Minister for Agriculture Simon Coveney has welcomed the decision of IFA President Eddie Downey to step back from his role.

Mr Downey is stepping back from his role to facilitate a review of remuneration and corporate governance issues at the IFA.

Speaking on his way into this morning's Cabinet meeting, the minister said the organisation had now "put in a more transparent approach towards remuneration".

The decision by Mr Downey follows intense criticism of the association by farmers throughout the country, who were outraged to learn that former general secretary of the IFA Pat Smith had been paid close to €1m in remuneration between 2013 and 2014.

Pat Smith resigned as IFA General Secretary

Last night, it was revealed Mr Downey is paid €147,000 a year for his role. It was also revealed the remuneration for the Deputy President of the IFA is €35,000 a year.

Following a meeting of executive board members last night, the association has asked its former chief economist Con Lucey to conduct the review and report on the implementation of the recommendations that he made in August 2014 around the issue of remuneration at the IFA.

Mr Coveney said he wanted to wish Mr Downey well, and said he had made “a big and difficult decision”, but he said he believed it was the right decision.

He said IFA members had expected “significant and prompt action to correct mistakes made” in order to rebuild the association.

Irish Farmers' Association President Eddie Downey is to step aside from his role

He said farmers would now demand full transparency and had a right to know how their money would be spent.

The minister said the strength of the association had always been in its unity.

He described the ongoing controversy as "a huge setback for the IFA" saying the organisation needed to deal with it in a "very definitive and firm manner to regain the trust lost in it".

Sinn Féin leader Gerry Adams and Fianna Fáil’s agriculture spokesperson Éamon Ó Cuív have both said it is important that the top salaries of those working in lobby and representative groups that receive public money are disclosed.

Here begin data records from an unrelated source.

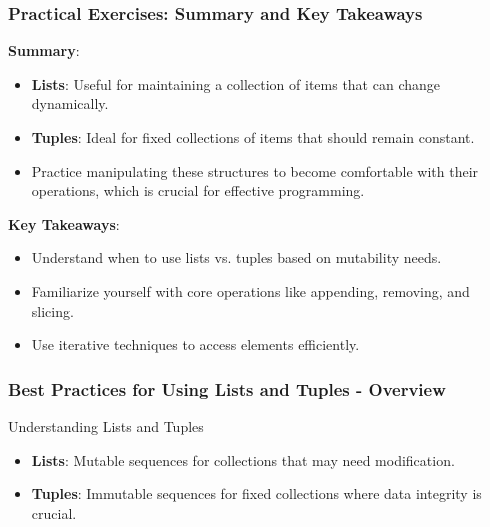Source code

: \documentclass{beamer}
\begin{document}
\begin{frame}[fragile]
    \frametitle{Practical Exercises: Summary and Key Takeaways}
    \textbf{Summary}:
    \begin{itemize}
        \item \textbf{Lists}: Useful for maintaining a collection of items that can change dynamically.
        \item \textbf{Tuples}: Ideal for fixed collections of items that should remain constant.
        \item Practice manipulating these structures to become comfortable with their operations, which is crucial for effective programming.
    \end{itemize}
    
    \textbf{Key Takeaways}:
    \begin{itemize}
        \item Understand when to use lists vs. tuples based on mutability needs.
        \item Familiarize yourself with core operations like appending, removing, and slicing.
        \item Use iterative techniques to access elements efficiently.
    \end{itemize}
\end{frame}

\begin{frame}[fragile]
    \frametitle{Best Practices for Using Lists and Tuples - Overview}
    \begin{block}{Understanding Lists and Tuples}
        \begin{itemize}
            \item \textbf{Lists}: Mutable sequences for collections that may need modification.
            \item \textbf{Tuples}: Immutable sequences for fixed collections where data integrity is crucial.
        \end{itemize}
    \end{block}
\end{frame}
\end{document}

Mr Ó Cuív also called on the IFA to reveal any payments made to the IFA president in relation to any positions he held on State boards in his capacity as president. He added that it was not clear who knew what about the top salaries in the IFA.

IFA Deputy President Tim O’Leary said he wanted to apologise to members for the recent controversy.

Speaking on RTÉ’s Morning Ireland, Tim O'Leary said the size of Mr Smith's salary was a mistake that has made members very angry.

He said the IFA is currently working on the details of a settlement to Mr Smith and full disclosure will be made once the settlement has been agreed on.

He apologised to members for mistakes the IFA had made.